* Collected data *
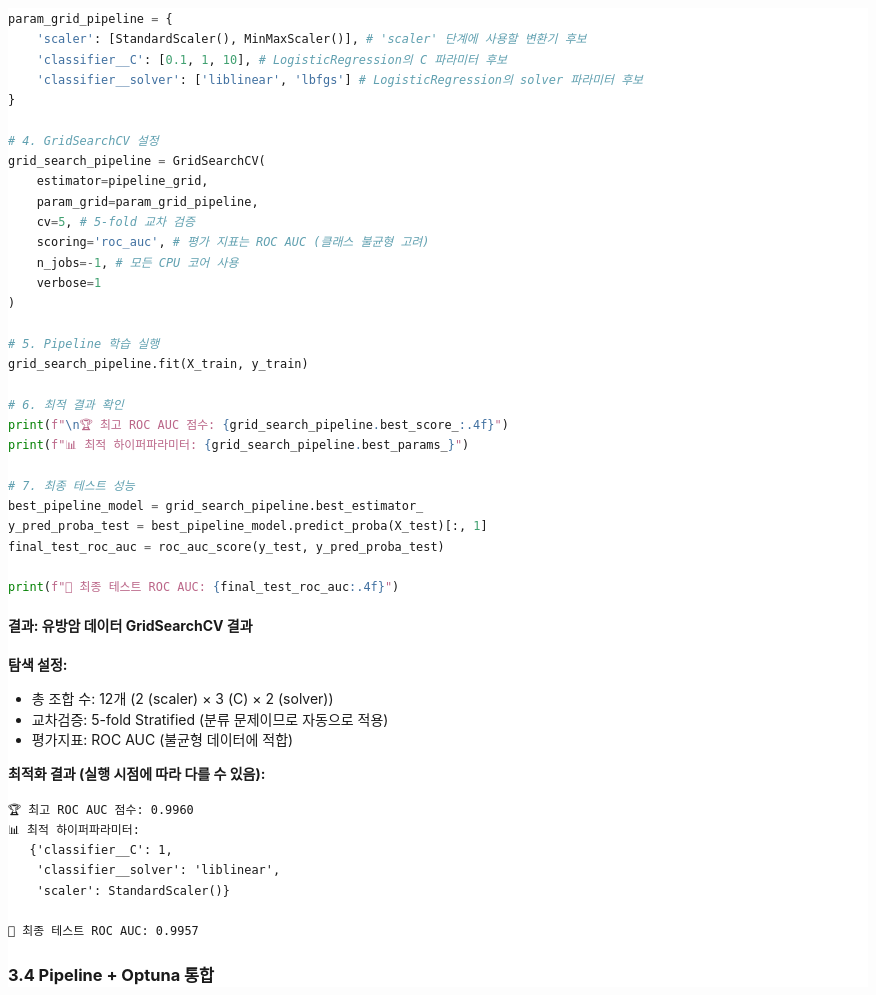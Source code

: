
 ```python
param_grid_pipeline = {
    'scaler': [StandardScaler(), MinMaxScaler()], # 'scaler' 단계에 사용할 변환기 후보
    'classifier__C': [0.1, 1, 10], # LogisticRegression의 C 파라미터 후보
    'classifier__solver': ['liblinear', 'lbfgs'] # LogisticRegression의 solver 파라미터 후보
}

# 4. GridSearchCV 설정
grid_search_pipeline = GridSearchCV(
    estimator=pipeline_grid,
    param_grid=param_grid_pipeline,
    cv=5, # 5-fold 교차 검증
    scoring='roc_auc', # 평가 지표는 ROC AUC (클래스 불균형 고려)
    n_jobs=-1, # 모든 CPU 코어 사용
    verbose=1
)

# 5. Pipeline 학습 실행
grid_search_pipeline.fit(X_train, y_train)

# 6. 최적 결과 확인
print(f"\n🏆 최고 ROC AUC 점수: {grid_search_pipeline.best_score_:.4f}")
print(f"📊 최적 하이퍼파라미터: {grid_search_pipeline.best_params_}")

# 7. 최종 테스트 성능
best_pipeline_model = grid_search_pipeline.best_estimator_
y_pred_proba_test = best_pipeline_model.predict_proba(X_test)[:, 1]
final_test_roc_auc = roc_auc_score(y_test, y_pred_proba_test)

print(f"🎯 최종 테스트 ROC AUC: {final_test_roc_auc:.4f}")
```

#### 결과: 유방암 데이터 GridSearchCV 결과

**탐색 설정:**

-   총 조합 수: 12개 (2 (scaler) × 3 (C) × 2 (solver))
-   교차검증: 5-fold Stratified (분류 문제이므로 자동으로 적용)
-   평가지표: ROC AUC (불균형 데이터에 적합)

**최적화 결과 (실행 시점에 따라 다를 수 있음):**

```
🏆 최고 ROC AUC 점수: 0.9960
📊 최적 하이퍼파라미터:
   {'classifier__C': 1,
    'classifier__solver': 'liblinear',
    'scaler': StandardScaler()}

🎯 최종 테스트 ROC AUC: 0.9957
```

### 3.4 Pipeline + Optuna 통합
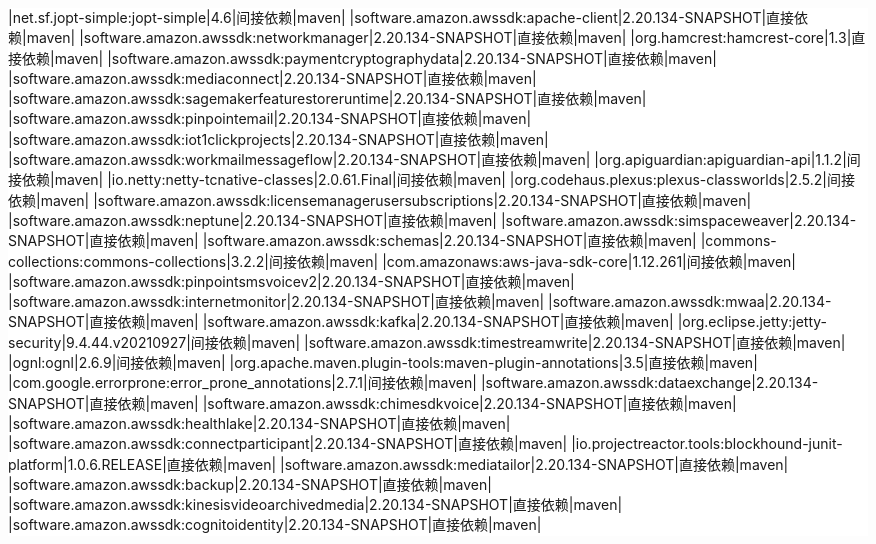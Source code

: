 |net.sf.jopt-simple:jopt-simple|4.6|间接依赖|maven|
|software.amazon.awssdk:apache-client|2.20.134-SNAPSHOT|直接依赖|maven|
|software.amazon.awssdk:networkmanager|2.20.134-SNAPSHOT|直接依赖|maven|
|org.hamcrest:hamcrest-core|1.3|直接依赖|maven|
|software.amazon.awssdk:paymentcryptographydata|2.20.134-SNAPSHOT|直接依赖|maven|
|software.amazon.awssdk:mediaconnect|2.20.134-SNAPSHOT|直接依赖|maven|
|software.amazon.awssdk:sagemakerfeaturestoreruntime|2.20.134-SNAPSHOT|直接依赖|maven|
|software.amazon.awssdk:pinpointemail|2.20.134-SNAPSHOT|直接依赖|maven|
|software.amazon.awssdk:iot1clickprojects|2.20.134-SNAPSHOT|直接依赖|maven|
|software.amazon.awssdk:workmailmessageflow|2.20.134-SNAPSHOT|直接依赖|maven|
|org.apiguardian:apiguardian-api|1.1.2|间接依赖|maven|
|io.netty:netty-tcnative-classes|2.0.61.Final|间接依赖|maven|
|org.codehaus.plexus:plexus-classworlds|2.5.2|间接依赖|maven|
|software.amazon.awssdk:licensemanagerusersubscriptions|2.20.134-SNAPSHOT|直接依赖|maven|
|software.amazon.awssdk:neptune|2.20.134-SNAPSHOT|直接依赖|maven|
|software.amazon.awssdk:simspaceweaver|2.20.134-SNAPSHOT|直接依赖|maven|
|software.amazon.awssdk:schemas|2.20.134-SNAPSHOT|直接依赖|maven|
|commons-collections:commons-collections|3.2.2|间接依赖|maven|
|com.amazonaws:aws-java-sdk-core|1.12.261|间接依赖|maven|
|software.amazon.awssdk:pinpointsmsvoicev2|2.20.134-SNAPSHOT|直接依赖|maven|
|software.amazon.awssdk:internetmonitor|2.20.134-SNAPSHOT|直接依赖|maven|
|software.amazon.awssdk:mwaa|2.20.134-SNAPSHOT|直接依赖|maven|
|software.amazon.awssdk:kafka|2.20.134-SNAPSHOT|直接依赖|maven|
|org.eclipse.jetty:jetty-security|9.4.44.v20210927|间接依赖|maven|
|software.amazon.awssdk:timestreamwrite|2.20.134-SNAPSHOT|直接依赖|maven|
|ognl:ognl|2.6.9|间接依赖|maven|
|org.apache.maven.plugin-tools:maven-plugin-annotations|3.5|直接依赖|maven|
|com.google.errorprone:error_prone_annotations|2.7.1|间接依赖|maven|
|software.amazon.awssdk:dataexchange|2.20.134-SNAPSHOT|直接依赖|maven|
|software.amazon.awssdk:chimesdkvoice|2.20.134-SNAPSHOT|直接依赖|maven|
|software.amazon.awssdk:healthlake|2.20.134-SNAPSHOT|直接依赖|maven|
|software.amazon.awssdk:connectparticipant|2.20.134-SNAPSHOT|直接依赖|maven|
|io.projectreactor.tools:blockhound-junit-platform|1.0.6.RELEASE|直接依赖|maven|
|software.amazon.awssdk:mediatailor|2.20.134-SNAPSHOT|直接依赖|maven|
|software.amazon.awssdk:backup|2.20.134-SNAPSHOT|直接依赖|maven|
|software.amazon.awssdk:kinesisvideoarchivedmedia|2.20.134-SNAPSHOT|直接依赖|maven|
|software.amazon.awssdk:cognitoidentity|2.20.134-SNAPSHOT|直接依赖|maven|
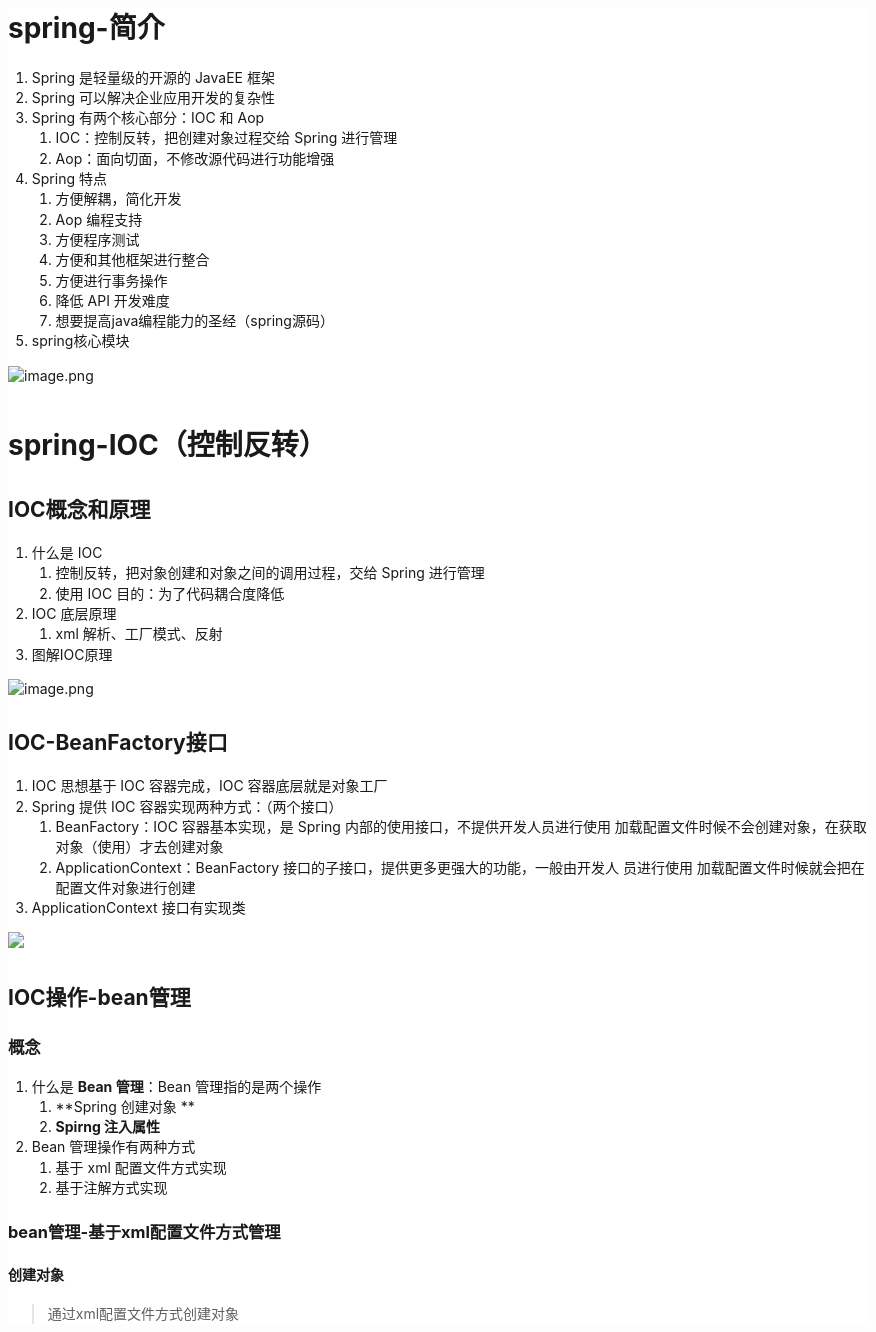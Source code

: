 # spring-简介
1. Spring 是轻量级的开源的 JavaEE 框架 
2. Spring 可以解决企业应用开发的复杂性 
3. Spring 有两个核心部分：IOC 和 Aop 
   1. IOC：控制反转，把创建对象过程交给 Spring 进行管理 
   2. Aop：面向切面，不修改源代码进行功能增强 	
4. Spring 特点 
   1. 方便解耦，简化开发 
   2. Aop 编程支持 
   3. 方便程序测试 
   4. 方便和其他框架进行整合 
   5. 方便进行事务操作 
   6. 降低 API 开发难度
   7. 想要提高java编程能力的圣经（spring源码）
5. spring核心模块

![image.png](https://cdn.nlark.com/yuque/0/2023/png/34904523/1674536036139-3ad3ef25-bffb-4769-8cbe-a8ea9781678d.png#averageHue=%235fbb0f&clientId=u373dc9cc-7f27-4&from=paste&height=400&id=u2d76aba2&name=image.png&originHeight=799&originWidth=1222&originalType=binary&ratio=1&rotation=0&showTitle=false&size=123988&status=done&style=shadow&taskId=u3f77f11e-4d96-477c-ae4a-ab081fa1d81&title=&width=611)
# 
# spring-IOC（控制反转）
## IOC概念和原理

1. 什么是 IOC 
   1. 控制反转，把对象创建和对象之间的调用过程，交给 Spring 进行管理 
   2. 使用 IOC 目的：为了代码耦合度降低 
2. IOC 底层原理 
   1. xml 解析、工厂模式、反射
3. 图解IOC原理

![image.png](https://cdn.nlark.com/yuque/0/2023/png/34904523/1674536327735-30f44727-c06a-419f-9443-82654fac0224.png#averageHue=%23fefefe&clientId=u373dc9cc-7f27-4&from=paste&height=207&id=u49d68c73&name=image.png&originHeight=414&originWidth=1016&originalType=binary&ratio=1&rotation=0&showTitle=false&size=25779&status=done&style=shadow&taskId=u46ae5581-ea90-4281-81b1-7239ad6c6ad&title=&width=508)
## IOC-BeanFactory接口

1. IOC 思想基于 IOC 容器完成，IOC 容器底层就是对象工厂 
2. Spring 提供 IOC 容器实现两种方式：（两个接口） 
   1. BeanFactory：IOC 容器基本实现，是 Spring 内部的使用接口，不提供开发人员进行使用 加载配置文件时候不会创建对象，在获取对象（使用）才去创建对象 
   2. ApplicationContext：BeanFactory 接口的子接口，提供更多更强大的功能，一般由开发人 员进行使用 加载配置文件时候就会把在配置文件对象进行创建 
3. ApplicationContext 接口有实现类

![](https://cdn.nlark.com/yuque/0/2023/png/34904523/1674536786860-8d23d0db-b88c-4d5d-bfbb-5cca0de96965.png?x-oss-process=image%2Fresize%2Cw_1500%2Climit_0#averageHue=%23f9f9f8&from=url&id=TkKE6&originHeight=882&originWidth=1500&originalType=binary&ratio=1&rotation=0&showTitle=false&status=done&style=shadow&title=)
## IOC操作-bean管理
### 概念

1. 什么是 **Bean 管理**：Bean 管理指的是两个操作 
   1. **Spring 创建对象 **
   2. **Spirng 注入属性**
2. Bean 管理操作有两种方式 
   1. 基于 xml 配置文件方式实现 
   2. 基于注解方式实现
### bean管理-基于xml配置文件方式管理
#### 创建对象
> 通过xml配置文件方式创建对象
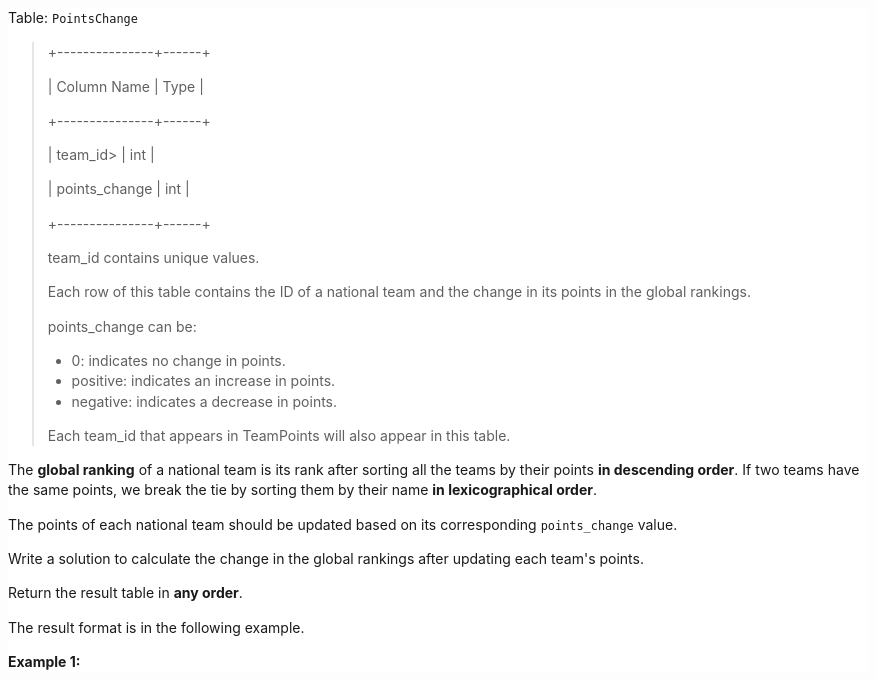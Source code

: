 

Table: `PointsChange`

> 
> 
> 
> 
> 
> +---------------+------+
> 
> | Column Name   | Type |
> 
> +---------------+------+
> 
> | team_id> 
>    | int  |
> 
> | points_change | int  |
> 
> +---------------+------+
> 
> team_id contains unique values.
> 
> Each row of this table contains the ID of a national team and the change in its points in the global rankings.
> 
> points_change can be:
> - 0: indicates no change in points.
> - positive: indicates an increase in points.
> - negative: indicates a decrease in points.
> 
> Each team_id that appears in TeamPoints will also appear in this table.
> 
> 



The **global ranking** of a national team is its rank after sorting all the
teams by their points **in descending order**. If two teams have the same
points, we break the tie by sorting them by their name **in lexicographical
order**.

The points of each national team should be updated based on its corresponding
`points_change` value.

Write a solution to calculate the change in the global rankings after updating
each team's points.

Return the result table in **any order**.

The result format is in the following example.



**Example 1:**
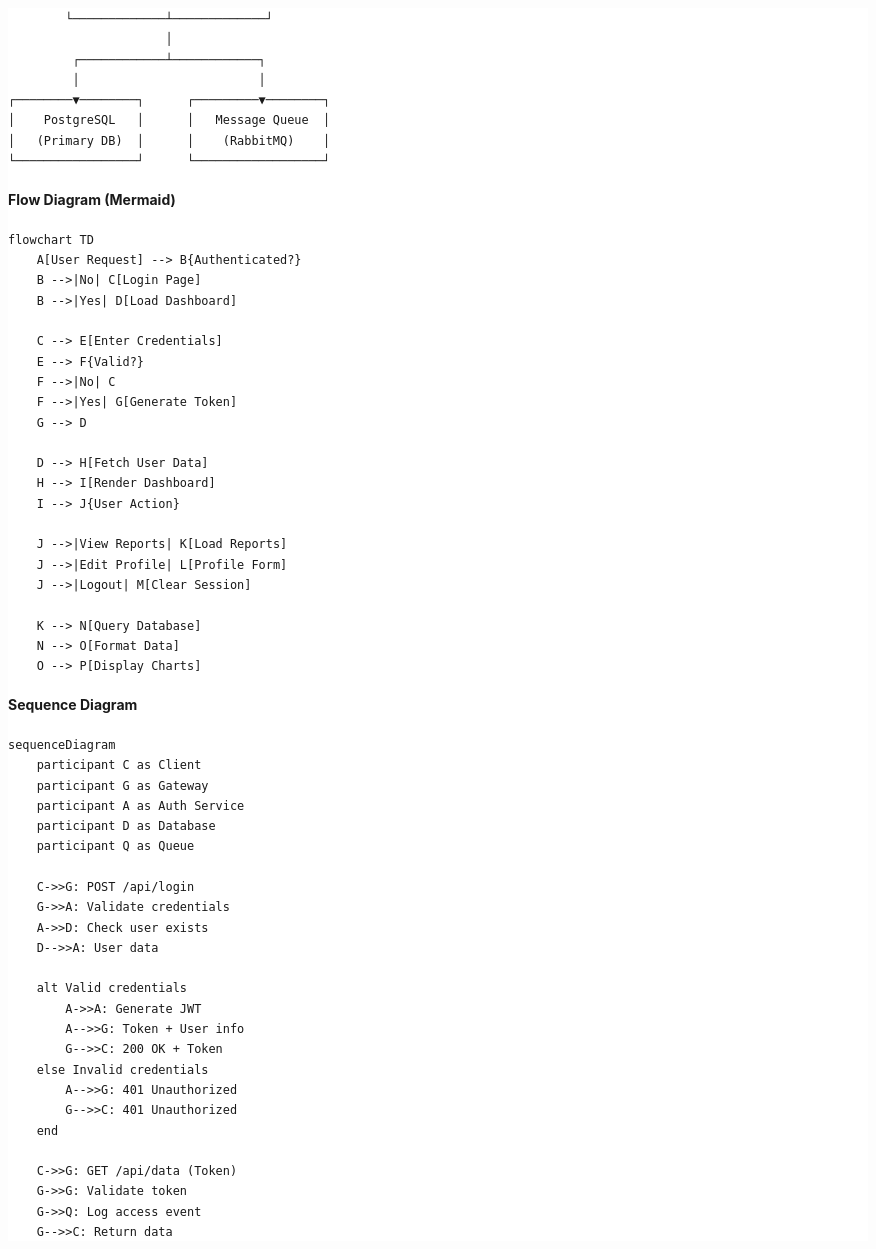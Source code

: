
 ```
        └─────────────┴─────────────┘
                      │
         ┌────────────┴────────────┐
         │                         │
┌────────▼────────┐      ┌─────────▼────────┐
│    PostgreSQL   │      │   Message Queue  │
│   (Primary DB)  │      │    (RabbitMQ)    │
└─────────────────┘      └──────────────────┘
```

#### Flow Diagram (Mermaid)

```mermaid
flowchart TD
    A[User Request] --> B{Authenticated?}
    B -->|No| C[Login Page]
    B -->|Yes| D[Load Dashboard]
    
    C --> E[Enter Credentials]
    E --> F{Valid?}
    F -->|No| C
    F -->|Yes| G[Generate Token]
    G --> D
    
    D --> H[Fetch User Data]
    H --> I[Render Dashboard]
    I --> J{User Action}
    
    J -->|View Reports| K[Load Reports]
    J -->|Edit Profile| L[Profile Form]
    J -->|Logout| M[Clear Session]
    
    K --> N[Query Database]
    N --> O[Format Data]
    O --> P[Display Charts]
```

#### Sequence Diagram

```mermaid
sequenceDiagram
    participant C as Client
    participant G as Gateway
    participant A as Auth Service
    participant D as Database
    participant Q as Queue
    
    C->>G: POST /api/login
    G->>A: Validate credentials
    A->>D: Check user exists
    D-->>A: User data
    
    alt Valid credentials
        A->>A: Generate JWT
        A-->>G: Token + User info
        G-->>C: 200 OK + Token
    else Invalid credentials
        A-->>G: 401 Unauthorized
        G-->>C: 401 Unauthorized
    end
    
    C->>G: GET /api/data (Token)
    G->>G: Validate token
    G->>Q: Log access event
    G-->>C: Return data
```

* TASK REQUIREMENTS *
Exactly how many lines of the records above contain "showTitle"? Please state only the number.

* RESPONSE AREA *
3